McDonough Logo

Confidential Consultation



Why Bother with Written Retainers?

Why Bother with Written Retainers?

To every client I counsel and in every lecture I give, I try to emphasize the importance of using a written retainer agreement or retainer letter in connection with every representation undertaken. The reason: it is the simplest and most effective means by which attorneys can support their legal fees, avoid misunderstandings with clients, and defend themselves from certain grievances and malpractice actions.

22 NYCRR 1215.1 requires that any attorney engaged by a client shall provide the client with a written expression of the attorney-client relationship (with some exceptions) at the time of retention. The writing must explain the scope of the legal services, the fees to be charged, and the right of fee arbitration.

The rule specifically exempts, in pertinent part, a representation where the fee to be charged is expected to be less than $3,000 or where the representation undertaken is the same general kind of representation provided previously to the same client. I suggest that these exceptions should be ignored and a written retainer letter or agreement should be executed for every client in every matter in which the attorney undertakes representation — even pro bono.

In sum, 22 NYCRR 1215.1 requires that the retainer memorializes the obligations of the parties; i.e. what the lawyer will do for the client and how much the client will pay the lawyer for those services. Admittedly, what is paramount to most lawyers is getting paid. While failure to abide by 22 NYCRR 1215.1 no longer disentitles any fee recovery, failure to have a written retainer places lawyers

“… at a marked disadvantage, as the recovery of fees becomes dependent upon factors that the attorneys do not necessarily control …” 

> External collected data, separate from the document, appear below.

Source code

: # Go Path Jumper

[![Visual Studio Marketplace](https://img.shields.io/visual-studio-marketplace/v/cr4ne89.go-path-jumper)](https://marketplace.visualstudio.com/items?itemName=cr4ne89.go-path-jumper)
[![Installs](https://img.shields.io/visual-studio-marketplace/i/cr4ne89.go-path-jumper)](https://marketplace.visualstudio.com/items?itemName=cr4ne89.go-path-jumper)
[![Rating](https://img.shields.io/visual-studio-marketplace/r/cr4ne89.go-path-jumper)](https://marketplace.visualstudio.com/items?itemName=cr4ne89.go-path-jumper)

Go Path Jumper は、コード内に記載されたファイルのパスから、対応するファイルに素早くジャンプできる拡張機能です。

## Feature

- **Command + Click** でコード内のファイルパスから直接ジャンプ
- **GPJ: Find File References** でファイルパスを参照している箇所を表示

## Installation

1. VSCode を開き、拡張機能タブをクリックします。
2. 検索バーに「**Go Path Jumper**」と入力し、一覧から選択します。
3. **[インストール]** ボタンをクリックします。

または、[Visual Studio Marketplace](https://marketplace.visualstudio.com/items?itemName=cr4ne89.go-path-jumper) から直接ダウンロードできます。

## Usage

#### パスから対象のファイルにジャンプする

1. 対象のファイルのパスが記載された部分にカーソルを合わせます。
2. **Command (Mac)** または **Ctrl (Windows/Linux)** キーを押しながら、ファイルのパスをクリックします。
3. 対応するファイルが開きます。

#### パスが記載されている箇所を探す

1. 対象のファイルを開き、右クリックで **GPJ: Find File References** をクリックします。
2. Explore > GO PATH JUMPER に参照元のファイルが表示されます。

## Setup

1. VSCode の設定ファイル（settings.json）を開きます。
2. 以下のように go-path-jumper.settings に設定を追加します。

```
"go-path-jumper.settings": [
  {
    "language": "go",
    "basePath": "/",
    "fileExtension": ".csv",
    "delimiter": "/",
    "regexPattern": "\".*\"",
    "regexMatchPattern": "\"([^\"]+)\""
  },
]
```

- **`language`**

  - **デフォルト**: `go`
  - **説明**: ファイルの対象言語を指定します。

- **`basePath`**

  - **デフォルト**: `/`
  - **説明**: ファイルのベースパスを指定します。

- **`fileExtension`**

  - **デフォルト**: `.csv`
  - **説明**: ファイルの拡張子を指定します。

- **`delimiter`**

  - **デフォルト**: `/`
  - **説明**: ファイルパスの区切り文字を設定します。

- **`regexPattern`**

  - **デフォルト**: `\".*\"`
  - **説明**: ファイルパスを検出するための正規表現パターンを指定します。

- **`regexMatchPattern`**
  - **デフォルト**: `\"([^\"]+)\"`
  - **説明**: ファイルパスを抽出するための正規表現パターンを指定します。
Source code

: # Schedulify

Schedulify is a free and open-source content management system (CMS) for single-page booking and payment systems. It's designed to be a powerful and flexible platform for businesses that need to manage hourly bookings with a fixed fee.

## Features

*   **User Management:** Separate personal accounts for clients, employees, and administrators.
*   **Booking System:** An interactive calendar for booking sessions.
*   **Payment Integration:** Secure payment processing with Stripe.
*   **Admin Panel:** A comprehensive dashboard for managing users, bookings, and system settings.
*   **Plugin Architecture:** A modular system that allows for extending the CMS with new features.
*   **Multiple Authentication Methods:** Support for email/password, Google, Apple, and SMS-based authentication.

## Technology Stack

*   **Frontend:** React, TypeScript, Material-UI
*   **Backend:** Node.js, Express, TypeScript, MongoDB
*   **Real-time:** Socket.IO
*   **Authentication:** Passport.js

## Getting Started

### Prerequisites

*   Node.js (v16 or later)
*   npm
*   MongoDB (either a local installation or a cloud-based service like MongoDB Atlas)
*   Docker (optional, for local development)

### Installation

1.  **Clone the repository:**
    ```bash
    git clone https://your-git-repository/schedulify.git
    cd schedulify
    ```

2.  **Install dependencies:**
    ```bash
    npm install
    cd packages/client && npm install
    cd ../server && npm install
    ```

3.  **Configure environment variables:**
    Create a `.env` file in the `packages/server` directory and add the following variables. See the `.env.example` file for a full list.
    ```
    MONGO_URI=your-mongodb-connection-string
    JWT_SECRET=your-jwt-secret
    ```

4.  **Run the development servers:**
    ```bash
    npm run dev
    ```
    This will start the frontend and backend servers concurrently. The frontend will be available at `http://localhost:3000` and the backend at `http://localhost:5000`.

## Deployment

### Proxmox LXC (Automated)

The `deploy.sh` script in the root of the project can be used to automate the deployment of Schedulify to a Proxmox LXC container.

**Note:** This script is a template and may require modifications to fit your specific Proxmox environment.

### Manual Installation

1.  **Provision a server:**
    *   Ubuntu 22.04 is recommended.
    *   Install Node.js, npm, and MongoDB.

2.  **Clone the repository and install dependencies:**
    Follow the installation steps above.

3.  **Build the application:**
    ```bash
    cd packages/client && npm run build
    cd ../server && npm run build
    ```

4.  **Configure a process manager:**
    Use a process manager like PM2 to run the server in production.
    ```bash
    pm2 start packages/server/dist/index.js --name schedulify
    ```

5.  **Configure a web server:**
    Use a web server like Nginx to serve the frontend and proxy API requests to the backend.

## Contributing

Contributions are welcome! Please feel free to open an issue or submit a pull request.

Seth Rubenstein, P.C. v Ganea, 41 AD3d 54.

Shifting the burden of proof upon the attorney requires the attorney seeking to collect or defend his fee to prove the precise terms of the agreement, that the agreement was fair, and that the client fully understood and knowingly entered into the agreement Gary Friedman PC v. John J. O’Neill, 115 AD3d 79 (2d Dept 2014).

Beyond memorializing the obligations of the parties to the agreement and protecting the potential loss of income by the lawyer, a written retainer is essential in limiting the scope of the representation and avoiding potential misunderstandings with the client — which often leads to grievances and fee arbitrations, where the burden again falls squarely on the attorney. Thus, in my own retainers and in those I draft for clients, the language regarding what legal services will not be provided for the client is equally or more greatly detailed than the legal services that will be provided.

Equally important to having a retainer agreement is having a retainer agreement specifically tailored to the client matter at hand. There is no such thing as a “one size fits all” retainer. You should have a number of different retainer forms specific to your practice. Each form should be adapted as required for each new matter upon which you are retained. There should be, at the minimum, one section on what the attorney will do, one section on what the attorney will not do, one section on the obligations of the client, and one section on protective disclosures.

Sufficiently detailing what services will be performed and what services will not be performed will assist the lawyer to not only prove entitlement to legal fees but will also serve as the best defense to a grievance or malpractice claim alleging that the lawyer did not perform some legal service and for which he is blamed by the client.

So, even though the rule permits you to go “bareback” without a retainer with some client matters under certain circumstances, it is the much better practice to use a thorough well-drafted retainer that is acknowledged and executed by the client in each retention situation.